■ **PROBLEM TO SOLVE**
Copy out the entire listing below exactly, but without its pictures.

■ **RECORDED DATA**
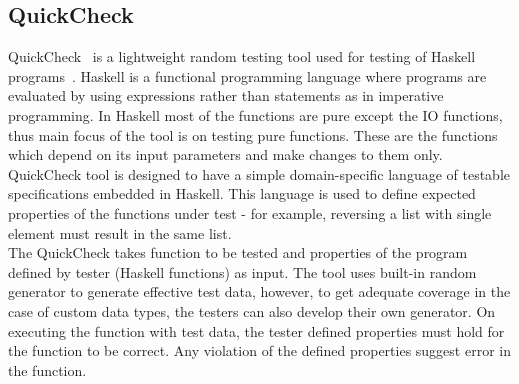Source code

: 
\subsection{QuickCheck}
QuickCheck~\cite{Claessen2000} is a lightweight random testing tool used for testing of Haskell programs~\cite{Hudak2007}. Haskell is a functional programming language where programs are evaluated by using expressions rather than statements as in imperative programming. In Haskell most of the functions are pure except the IO functions, thus main focus of the tool is on testing pure functions. These are the functions which depend on its input parameters and make changes to them only. QuickCheck tool is designed to have a simple domain-specific language of testable specifications embedded in Haskell. This language is used to define expected properties of the functions under test - for example, reversing a list with single element must result in the same list.\\ %
\indent The QuickCheck takes function to be tested and properties of the program defined by tester (Haskell functions) as input. The tool uses built-in random generator to generate effective test data, however, to get adequate coverage in the case of custom data types, the testers can also develop their own generator. On executing the function with test data, the tester defined properties must hold for the function to be correct. Any violation of the defined properties suggest error in the function.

■ **WRITTEN ANSWER**
Source code

: 
\subsection{QuickCheck}
QuickCheck~\cite{Claessen2000} is a lightweight random testing tool used for testing of Haskell programs~\cite{Hudak2007}. Haskell is a functional programming language where programs are evaluated by using expressions rather than statements as in imperative programming. In Haskell most of the functions are pure except the IO functions, thus main focus of the tool is on testing pure functions. These are the functions which depend on its input parameters and make changes to them only. QuickCheck tool is designed to have a simple domain-specific language of testable specifications embedded in Haskell. This language is used to define expected properties of the functions under test - for example, reversing a list with single element must result in the same list.\\ %
\indent The QuickCheck takes function to be tested and properties of the program defined by tester (Haskell functions) as input. The tool uses built-in random generator to generate effective test data, however, to get adequate coverage in the case of custom data types, the testers can also develop their own generator. On executing the function with test data, the tester defined properties must hold for the function to be correct. Any violation of the defined properties suggest error in the function.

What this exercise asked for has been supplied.